日本の常任理事国入りを支持し、日本に好意的なシンガポール首相の指摘であり、傾聴に値すると思いました。シンガポールも、戦時中、日本軍による犠牲者を出しています。
私は、政治的な人間ではなく、首相の靖国参拝問題について、賛成とか反対といった確固たる考えは持っていませんが、最近、

回想の大西滝治郎―第一航空艦隊副官の述懐

を読んでおり、読みながら、首相の靖国参拝問題についても考えてみることがあります。
この本は、初の特別攻撃作戦を実施し、終戦時に自決した大西滝治郎について、副官であった門司氏が回想したものですが、特別攻撃隊員や関係者が、国のためを思い、一身を犠牲にして、日本の勝利のために賭けた、その心情がひしひしと伝わってきます。
そのようにして自らを犠牲にした人々が、靖国神社には祀られており、問題となっているA級戦犯も祀られているわけですが、そういった人々が、現在の状況について何か発言できるとすれば、特に、小泉首相に対して何か言えるとすれば、「私たちに対しては、靖国神社参拝という方法以外でも、何らかの形で手を合わせてもらえれば良いので、日本の国益周辺諸国との良好な関係ということも考えて行動して下さい。」と言うのではないかという気がします。なぜそう感じるのか、と言われてもうまく説明できませんが、そう感じます。

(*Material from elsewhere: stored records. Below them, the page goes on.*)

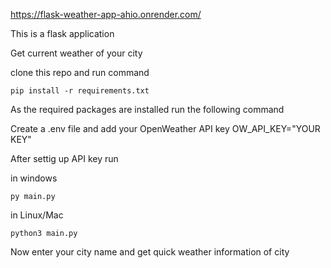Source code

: https://flask-weather-app-ahio.onrender.com/

This is a flask application 

Get current weather of your city

clone this repo and run command

```
pip install -r requirements.txt
```
As the required packages are installed run the following command

Create a .env file and add your OpenWeather API key 
OW_API_KEY="YOUR KEY"

After settig up API key run

in windows
```
py main.py
```
in Linux/Mac
```
python3 main.py
```
Now enter your city name and get quick weather information of city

私は、戦場に散り戦火に倒れた人々に対し、深く哀悼する気持ちを持っており、そういった人々を追悼したいという小泉首相の姿勢自体は正しいと考えていますが、ここまで問題がこじれてくると、追悼の方法としての靖国神社参拝については、(私自身確信は持てませんが)再検討すべきではないかと感じますし、あまりにも頑なな姿勢をとることは、靖国神社に祀られている人々の真の慰霊にもならないかもしれない、などと、あれこれ考えながら、この問題を見ています。